13th November 2009, 05:45
In the early '60's I sailed on the delivery voyage of the 'Rippingham Grange' to the ship-breakers of Hakodate, Hokkaido, Japan.
On that voyage, of some seven months, I struck up a partnership with the R.O by the name of Ray Garrard. He originally came from Grays, in Essex, but was operating out of the 'pool' in Hong Kong.
At the completion of the delivery, the crew all flew back to the Colony where we all went our separate ways. However Ray and I booked into the MN hotel on the waterfront on the Island, dining in the China Fleet Club and fraternis- ing with the natives of Wanchai, for a week when we then parted, he to another ship, and myself back to the UK and to Houlder Brothers re-employ.
We kept in contact for quite a few years thereafter, during which Ray took a berth iin several Union ships and also got himself 'spliced' to a Filipino girl, and moved back to Hong Kong.
There after the trail has gone cold, but I would welcome any information as to his present whereabouts, bearing in mind that he would be about 75 years of age now, if still in the land of the living.
I wonder if any former Union employees ever met Ray in their travels and could thus throw some liight on my enquiries.
Pete' Lambert, I.O.W, UK

Billyly
14th November 2009, 03:32
In the early '60's I sailed on the delivery voyage of the 'Rippingham Grange' to the ship-breakers of Hakodate, Hokkaido, Japan.
On that voyage, of some seven months, I struck up a partnership with the R.O by the name of Ray Garrard.

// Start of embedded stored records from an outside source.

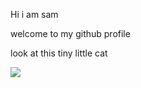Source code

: Hi i am sam

welcome to my github profile

look at this tiny little cat

![](https://media.tenor.com/kDEYimynjuYAAAAi/transparent-cat.gif)
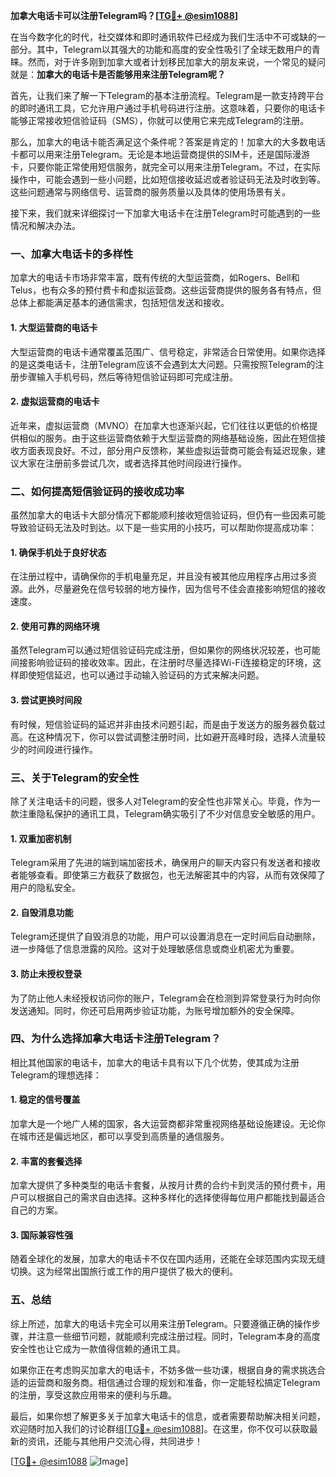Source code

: **加拿大电话卡可以注册Telegram吗？[[TG💪+ @esim1088](https://t.me/s/esim1088)]**

在当今数字化的时代，社交媒体和即时通讯软件已经成为我们生活中不可或缺的一部分。其中，Telegram以其强大的功能和高度的安全性吸引了全球无数用户的青睐。然而，对于许多刚到加拿大或者计划移民加拿大的朋友来说，一个常见的疑问就是：**加拿大的电话卡是否能够用来注册Telegram呢？**

首先，让我们来了解一下Telegram的基本注册流程。Telegram是一款支持跨平台的即时通讯工具，它允许用户通过手机号码进行注册。这意味着，只要你的电话卡能够正常接收短信验证码（SMS），你就可以使用它来完成Telegram的注册。

那么，加拿大的电话卡能否满足这个条件呢？答案是肯定的！加拿大的大多数电话卡都可以用来注册Telegram。无论是本地运营商提供的SIM卡，还是国际漫游卡，只要你能正常使用短信服务，就完全可以用来注册Telegram。不过，在实际操作中，可能会遇到一些小问题，比如短信接收延迟或者验证码无法及时收到等。这些问题通常与网络信号、运营商的服务质量以及具体的使用场景有关。

接下来，我们就来详细探讨一下加拿大电话卡在注册Telegram时可能遇到的一些情况和解决办法。

### **一、加拿大电话卡的多样性**
加拿大的电话卡市场非常丰富，既有传统的大型运营商，如Rogers、Bell和Telus，也有众多的预付费卡和虚拟运营商。这些运营商提供的服务各有特点，但总体上都能满足基本的通信需求，包括短信发送和接收。

#### **1. 大型运营商的电话卡**
大型运营商的电话卡通常覆盖范围广、信号稳定，非常适合日常使用。如果你选择的是这类电话卡，注册Telegram应该不会遇到太大问题。只需按照Telegram的注册步骤输入手机号码，然后等待短信验证码即可完成注册。

#### **2. 虚拟运营商的电话卡**
近年来，虚拟运营商（MVNO）在加拿大也逐渐兴起，它们往往以更低的价格提供相似的服务。由于这些运营商依赖于大型运营商的网络基础设施，因此在短信接收方面表现良好。不过，部分用户反馈称，某些虚拟运营商可能会有延迟现象，建议大家在注册前多尝试几次，或者选择其他时间段进行操作。

### **二、如何提高短信验证码的接收成功率**
虽然加拿大的电话卡大部分情况下都能顺利接收短信验证码，但仍有一些因素可能导致验证码无法及时到达。以下是一些实用的小技巧，可以帮助你提高成功率：

#### **1. 确保手机处于良好状态**
在注册过程中，请确保你的手机电量充足，并且没有被其他应用程序占用过多资源。此外，尽量避免在信号较弱的地方操作，因为信号不佳会直接影响短信的接收速度。

#### **2. 使用可靠的网络环境**
虽然Telegram可以通过短信验证码完成注册，但如果你的网络状况较差，也可能间接影响验证码的接收效率。因此，在注册时尽量选择Wi-Fi连接稳定的环境，这样即使短信延迟，也可以通过手动输入验证码的方式来解决问题。

#### **3. 尝试更换时间段**
有时候，短信验证码的延迟并非由技术问题引起，而是由于发送方的服务器负载过高。在这种情况下，你可以尝试调整注册时间，比如避开高峰时段，选择人流量较少的时间段进行操作。

### **三、关于Telegram的安全性**
除了关注电话卡的问题，很多人对Telegram的安全性也非常关心。毕竟，作为一款注重隐私保护的通讯工具，Telegram确实吸引了不少对信息安全敏感的用户。

#### **1. 双重加密机制**
Telegram采用了先进的端到端加密技术，确保用户的聊天内容只有发送者和接收者能够查看。即使第三方截获了数据包，也无法解密其中的内容，从而有效保障了用户的隐私安全。

#### **2. 自毁消息功能**
Telegram还提供了自毁消息的功能，用户可以设置消息在一定时间后自动删除，进一步降低了信息泄露的风险。这对于处理敏感信息或商业机密尤为重要。

#### **3. 防止未授权登录**
为了防止他人未经授权访问你的账户，Telegram会在检测到异常登录行为时向你发送通知。同时，你还可启用两步验证功能，为账号增加额外的安全保障。

### **四、为什么选择加拿大电话卡注册Telegram？**
相比其他国家的电话卡，加拿大的电话卡具有以下几个优势，使其成为注册Telegram的理想选择：

#### **1. 稳定的信号覆盖**
加拿大是一个地广人稀的国家，各大运营商都非常重视网络基础设施建设。无论你在城市还是偏远地区，都可以享受到高质量的通信服务。

#### **2. 丰富的套餐选择**
加拿大提供了多种类型的电话卡套餐，从按月计费的合约卡到灵活的预付费卡，用户可以根据自己的需求自由选择。这种多样化的选择使得每位用户都能找到最适合自己的方案。

#### **3. 国际兼容性强**
随着全球化的发展，加拿大的电话卡不仅在国内适用，还能在全球范围内实现无缝切换。这为经常出国旅行或工作的用户提供了极大的便利。

### **五、总结**
综上所述，加拿大的电话卡完全可以用来注册Telegram。只要遵循正确的操作步骤，并注意一些细节问题，就能顺利完成注册过程。同时，Telegram本身的高度安全性也让它成为一款值得信赖的通讯工具。

如果你正在考虑购买加拿大的电话卡，不妨多做一些功课，根据自身的需求挑选合适的运营商和服务商。相信通过合理的规划和准备，你一定能轻松搞定Telegram的注册，享受这款应用带来的便利与乐趣。

最后，如果你想了解更多关于加拿大电话卡的信息，或者需要帮助解决相关问题，欢迎随时加入我们的讨论群组[[TG💪+ @esim1088](https://t.me/s/esim1088)]。在这里，你不仅可以获取最新的资讯，还能与其他用户交流心得，共同进步！

[[TG💪+ @esim1088](https://t.me/s/esim1088) ![Image](https://i.postimg.cc/4NQfJmqS/Snipaste-2025-05-13-00-14-12.png)]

He originally came from Grays, in Essex, but was operating out of the 'pool' in Hong Kong.
At the completion of the delivery, the crew all flew back to the Colony where we all went our separate ways. However Ray and I booked into the MN hotel on the waterfront on the Island, dining in the China Fleet Club and fraternis- ing with the natives of Wanchai, for a week when we then parted, he to another ship, and myself back to the UK and to Houlder Brothers re-employ.
We kept in contact for quite a few years thereafter, during which Ray took a berth iin several Union ships and also got himself 'spliced' to a Filipino girl, and moved back to Hong Kong.
There after the trail has gone cold, but I would welcome any information as to his present whereabouts, bearing in mind that he would be about 75 years of age now, if still in the land of the living.
I wonder if any former Union employees ever met Ray in their travels and could thus throw some liight on my enquiries.
Pete' Lambert, I.O.W, UK

I sailed with Ray a couple of times in the late 70's and met him in NZ after that. There is a R Garrard listed in the NZ white pages in Auckland phone +64 9 5356460 may be worth a try!